Chief, Mechanisms of Cognitive Dysfunction Program and Trajectories of Neurocognitive Functioning Program
Division of Developmental Translational Research
This initiative aims to support a collaborative, multi-site, prospective longitudinal study to track neurodevelopmental trajectories and to collect biomarkers in children and adolescents at high risk for psychosis by virtue of having 22q11.2 deletion syndrome (DS).
It is widely accepted that schizophrenia involves pathological neurodevelopment, possibly due to prenatal abnormalities combined with dramatic changes in adolescence and early adulthood. Elucidating the interplay of genetic and environmental risk and characterizing early neurodevelopmental trajectories of psychosis has been challenging. Familial risk for schizophrenia results in psychosis in a very small proportion of offspring and siblings. 22q11.2 DS provides an opportunity to investigate trajectories of risk, because approximately 30% of patients with this genetic syndrome experience psychosis. NIMH has supported several longitudinal imaging studies of brain and behavioral development in individuals with 22q11.2 DS. These studies are uncovering significant differences in cortical structure and function between individuals with 22q11.2 DS and age-matched typically developing adolescents. Additionally, changes in neuroimaging measures over time have been correlated with changes in neurocognition in individuals with 22q11.2 DS. However, because 22q11.2 DS is a rare disorder, each individual neuroimaging study lacks sufficient power to compare neurodevelopmental trajectories of patients who eventually convert to psychosis with those who do not. Another limitation due to constraints on recruitment has been that study groups have tended to include wide age bands. The proposed coordinated multi-site study would be designed to ensure a well-powered, prospective, multi-modal (involving a variety of imaging technologies), longitudinal study. Starting in preadolescence, the study would determine neurocognitive and neurodevelopmental trajectories and how these are shaped by potential moderators and mediators, such as stress, puberty, social and emotional support, and genomic factors of risk (high penetrance within the deleted region) and resilience (modifiers outside the deleted region).

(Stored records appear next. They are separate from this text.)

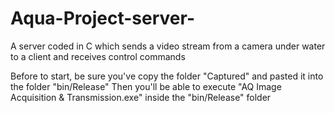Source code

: # Aqua-Project-server-
A server coded in C which sends a video stream from a camera under water to a client and receives control commands 

Before to start, be sure you've copy the folder "Captured" and pasted it into the folder "bin/Release"
Then you'll be able to execute "AQ Image Acquisition & Transmission.exe" inside the "bin/Release" folder
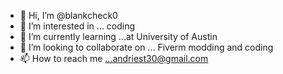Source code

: - 👋 Hi, I’m @blankcheck0
- 👀 I’m interested in ... coding
- 🌱 I’m currently learning ...at University of Austin
- 💞️ I’m looking to collaborate on ... Fiverm modding and coding
- 📫 How to reach me ...andriest30@gmail.com

<!---
blankcheck0/blankcheck0 is a ✨ special ✨ repository because its `README.md` (this file) appears on your GitHub profile.
You can click the Preview link to take a look at your changes.
--->
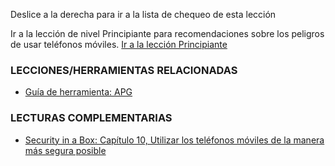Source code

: [Title]: # (¿Y ahora qué?)
[Difficulty]: # (Experto)
[Order]: # (0)

Deslice a la derecha para ir a la lista de chequeo de esta lección

Ir a la lección de nivel Principiante para recomendaciones sobre los peligros de usar teléfonos móviles.
[Ir a la lección Principiante](umbrella://lesson/mobile-phones/0)

### LECCIONES/HERRAMIENTAS RELACIONADAS

*   [Guía de herramienta: APG](umbrella://lesson/k9-&-apg)

### LECTURAS COMPLEMENTARIAS

*   [Security in a Box: Capítulo 10, Utilizar los teléfonos móviles de la manera más segura posible](https://securityinabox.org/es/guide/mobile-phones/)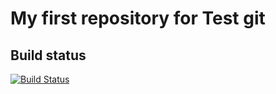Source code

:# My first repository for Test git

## Build status
[![Build Status](https://travis-ci.org/leleact/cpptest.svg?branch=master)](https://travis-ci.org/leleact/cpptest)
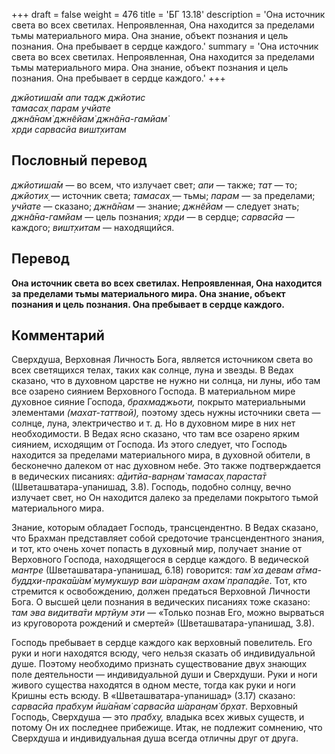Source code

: +++
draft = false
weight = 476
title = 'БГ 13.18'
description = 'Она источник света во всех светилах. Непроявленная, Она находится за пределами тьмы материального мира. Она знание, объект познания и цель познания. Она пребывает в сердце каждого.'
summary = 'Она источник света во всех светилах. Непроявленная, Она находится за пределами тьмы материального мира. Она знание, объект познания и цель познания. Она пребывает в сердце каждого.'
+++

_джйотиша̄м апи тадж джйотис  
тамасах̣ парам учйате  
джн̃а̄нам̇ джн̃ейам̇ джн̃а̄на-гамйам̇  
хр̣ди сарвасйа вишт̣хитам_

## Пословный перевод

_джйотиша̄м_ — во всем, что излучает свет; _апи_ — также; _тат_ — то; _джйотих̣_ — источник света; _тамасах̣_ — тьмы; _парам_ — за пределами; _учйате_ — сказано; _джн̃а̄нам_ — знание; _джн̃ейам_ — следует знать; _джн̃а̄на_\-_гамйам_ — цель познания; _хр̣ди_ — в сердце; _сарвасйа_ — каждого; _вишт̣хитам_ — находящийся.

## Перевод

**Она источник света во всех светилах. Непроявленная, Она находится за пределами тьмы материального мира. Она знание, объект познания и цель познания. Она пребывает в сердце каждого.**

## Комментарий

Сверхдуша, Верховная Личность Бога, является источником света во всех светящихся телах, таких как солнце, луна и звезды. В Ведах сказано, что в духовном царстве не нужно ни солнца, ни луны, ибо там все озарено сиянием Верховного Господа. В материальном мире духовное сияние Господа, _брахмаджьоти,_ покрыто материальными элементами _(махат-таттвой),_ поэтому здесь нужны источники света — солнце, луна, электричество и т. д. Но в духовном мире в них нет необходимости. В Ведах ясно сказано, что там все озарено ярким сиянием, исходящим от Господа. Из этого следует, что Господь находится за пределами материального мира, в духовной обители, в бесконечно далеком от нас духовном небе. Это также подтверждается в ведических писаниях: _а̄дитйа-варн̣ам̇ тамасах̣ параста̄т_ (Шветашватара-упанишад, 3.8). Господь, подобно солнцу, вечно излучает свет, но Он находится далеко за пределами покрытого тьмой материального мира.

Знание, которым обладает Господь, трансцендентно. В Ведах сказано, что Брахман представляет собой средоточие трансцендентного знания, и тот, кто очень хочет попасть в духовный мир, получает знание от Верховного Господа, находящегося в сердце каждого. В ведической _мантре_ (Шветашватара-упанишад, 6.18) говорится: _там̇ ха девам а̄тма-буддхи-прака̄ш́ам̇ мумукшур ваи ш́аран̣ам ахам̇ прападйе_. Тот, кто стремится к освобождению, должен предаться Верховной Личности Бога. О высшей цели познания в ведических писаниях тоже сказано: _там эва видитва̄ти мр̣тйум эти_ — «Только познав Его, можно вырваться из круговорота рождений и смертей» (Шветашватара-упанишад, 3.8).

Господь пребывает в сердце каждого как верховный повелитель. Его руки и ноги находятся всюду, чего нельзя сказать об индивидуальной душе. Поэтому необходимо признать существование двух знающих поле деятельности — индивидуальной души и Сверхдуши. Руки и ноги живого существа находятся в одном месте, тогда как руки и ноги Кришны есть всюду. В «Шветашватара-упанишад» (3.17) сказано: _сарвасйа прабхум ӣш́а̄нам̇ сарвасйа ш́аран̣ам̇ бр̣хат_. Верховный Господь, Сверхдуша — это _прабху,_ владыка всех живых существ, и потому Он их последнее прибежище. Итак, не подлежит сомнению, что Сверхдуша и индивидуальная душа всегда отличны друг от друга.

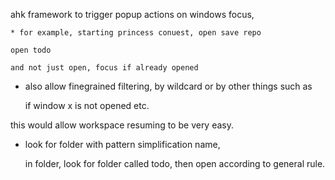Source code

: ahk framework to trigger popup actions on windows focus,

    * for example, starting princess conuest, open save repo

    open todo

    and not just open, focus if already opened


* also allow finegrained filtering, by wildcard or by other things such as

    if window x is not opened etc.


this would allow workspace resuming to be very easy.


* look for folder with pattern simplification name,

    in folder, look for folder called todo, then open according to general rule.
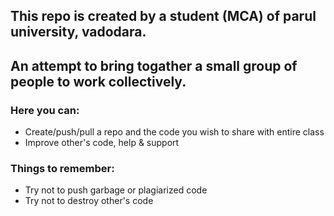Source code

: ## This repo is created by a student (MCA) of parul university, vadodara.
## An attempt to bring togather a small group of people to work collectively.

### Here you can:
  - Create/push/pull a repo and the code you wish to share with entire class
  - Improve other's code, help & support

### Things to remember:
  - Try not to push garbage or plagiarized code
  - Try not to destroy other's code
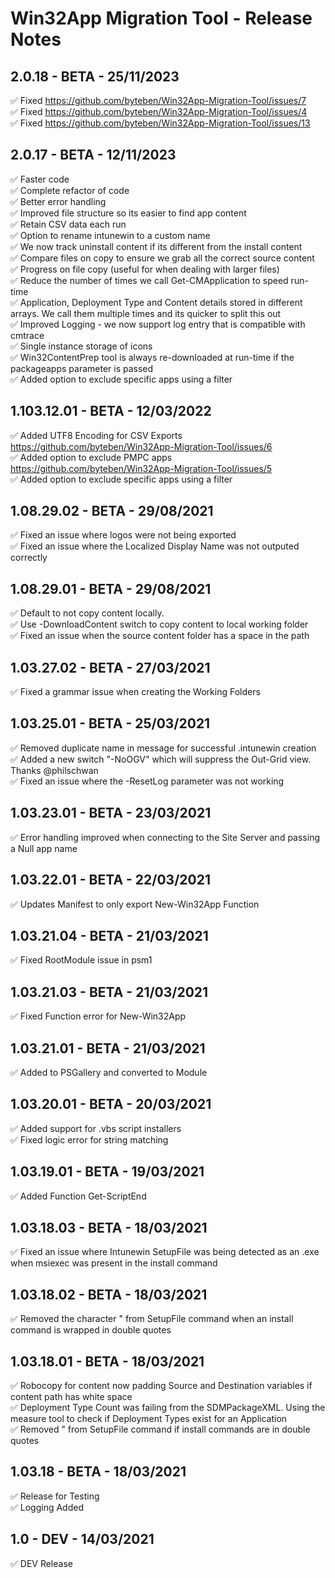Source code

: # Win32App Migration Tool - Release Notes

## 2.0.18 - BETA - 25/11/2023
  
✅ Fixed https://github.com/byteben/Win32App-Migration-Tool/issues/7  
✅ Fixed https://github.com/byteben/Win32App-Migration-Tool/issues/4  
✅ Fixed https://github.com/byteben/Win32App-Migration-Tool/issues/13  

## 2.0.17 - BETA - 12/11/2023
  
✅ Faster code  
✅ Complete refactor of code  
✅ Better error handling  
✅ Improved file structure so its easier to find app content  
✅ Retain CSV data each run  
✅ Option to rename intunewin to a custom name  
✅ We now track uninstall content if its different from the install content  
✅ Compare files on copy to ensure we grab all the correct source content  
✅ Progress on file copy (useful for when dealing with larger files)  
✅ Reduce the number of times we call Get-CMApplication to speed run-time  
✅ Application, Deployment Type and Content details stored in different arrays. We call them multiple times and its quicker to split this out  
✅ Improved Logging - we now support log entry that is compatible with cmtrace  
✅ Single instance storage of icons  
✅ Win32ContentPrep tool is always re-downloaded at run-time if the packageapps parameter is passed  
✅ Added option to exclude specific apps using a filter  
  
## 1.103.12.01 - BETA - 12/03/2022
  
✅ Added UTF8 Encoding for CSV Exports <https://github.com/byteben/Win32App-Migration-Tool/issues/6>  
✅ Added option to exclude PMPC apps <https://github.com/byteben/Win32App-Migration-Tool/issues/5>  
✅ Added option to exclude specific apps using a filter  
  
## 1.08.29.02 - BETA - 29/08/2021

✅ Fixed an issue where logos were not being exported  
✅ Fixed an issue where the Localized Display Name was not outputed correctly  
  
## 1.08.29.01 - BETA - 29/08/2021
  
✅ Default to not copy content locally.  
✅ Use -DownloadContent switch to copy content to local working folder  
✅ Fixed an issue when the source content folder has a space in the path  
  
## 1.03.27.02 - BETA - 27/03/2021
  
✅ Fixed a grammar issue when creating the Working Folders  
  
## 1.03.25.01 - BETA - 25/03/2021
 
✅ Removed duplicate name in message for successful .intunewin creation  
✅ Added a new switch "-NoOGV" which will suppress the Out-Grid view. Thanks @philschwan  
✅ Fixed an issue where the -ResetLog parameter was not working  
  
## 1.03.23.01 - BETA - 23/03/2021
  
✅ Error handling improved when connecting to the Site Server and passing a Null app name  

## 1.03.22.01 - BETA - 22/03/2021
  
✅ Updates Manifest to only export New-Win32App Function  
  
## 1.03.21.04 - BETA - 21/03/2021
  
✅ Fixed RootModule issue in psm1  
  
## 1.03.21.03 - BETA - 21/03/2021
  
✅ Fixed Function error for New-Win32App  
  
## 1.03.21.01 - BETA - 21/03/2021
  
✅ Added to PSGallery and converted to Module

## 1.03.20.01 - BETA - 20/03/2021
  
✅ Added support for .vbs script installers  
✅ Fixed logic error for string matching  

## 1.03.19.01 - BETA - 19/03/2021
  
✅ Added Function Get-ScriptEnd  
  
## 1.03.18.03 - BETA - 18/03/2021
  
✅ Fixed an issue where Intunewin SetupFile was being detected as an .exe when msiexec was present in the install command  
  
## 1.03.18.02 - BETA - 18/03/2021
  
✅ Removed the character " from SetupFile command when an install command is wrapped in double quotes  
  
## 1.03.18.01 - BETA - 18/03/2021
  
✅ Robocopy for content now padding Source and Destination variables if content path has white space  
✅ Deployment Type Count was failing from the SDMPackageXML. Using the measure tool to check if Deployment Types exist for an Application  
✅ Removed " from SetupFile command if install commands are in double quotes  
  
## 1.03.18 - BETA - 18/03/2021
  
✅ Release for Testing  
✅ Logging Added  

## 1.0 - DEV - 14/03/2021
  
✅ DEV Release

The proposed initiative would complement other NIMH efforts and would be in a position to leverage genomic findings. The proposed initiative would also be informed by NIMH investments in non-22q11.2 DS individuals with psychosis or in the prodromal stage; working hypotheses would include investigation of whether predictive biomarkers identified in the North American Prodrome Longitudinal Study (NAPLS II) or the Bipolar-Schizophrenia Network for Intermediate Phenotypes (B-SNIP) are also associated with future clinical symptoms when assessed in pre-prodromal individuals with 22q11.2 DS.
A successful initiative would result in a cooperative award with multiple research groups joining forces to characterize neurodevelopmental trajectories of risk and resilience in a large sample of subjects with high genetic vulnerability for psychosis, due to 22q11.2 DS. The large sample size would allow investigators to examine sensitive periods, identify biosignatures for risk and disease onset or progression, compare biomarkers in individuals with 22q11.2 DS to those found in individuals with schizophrenia and other neuropsychiatric disorders, and uncover factors such as stress or family environment which may interact with genomic risk. An additional goal would be harmonization of clinical assessments, neurocognitive measures, and neuroimaging protocols across 22q11.2 DS and the non-22q psychosis spectrum. Through coordination with existing data repositories, this initiative would also strive to establish a widely shared, open-access dataset of neurocognitive and neuroimaging measures from individuals who represent the entire psychosis spectrum (22q and non-22q), including those at risk and in the early stages of pathology.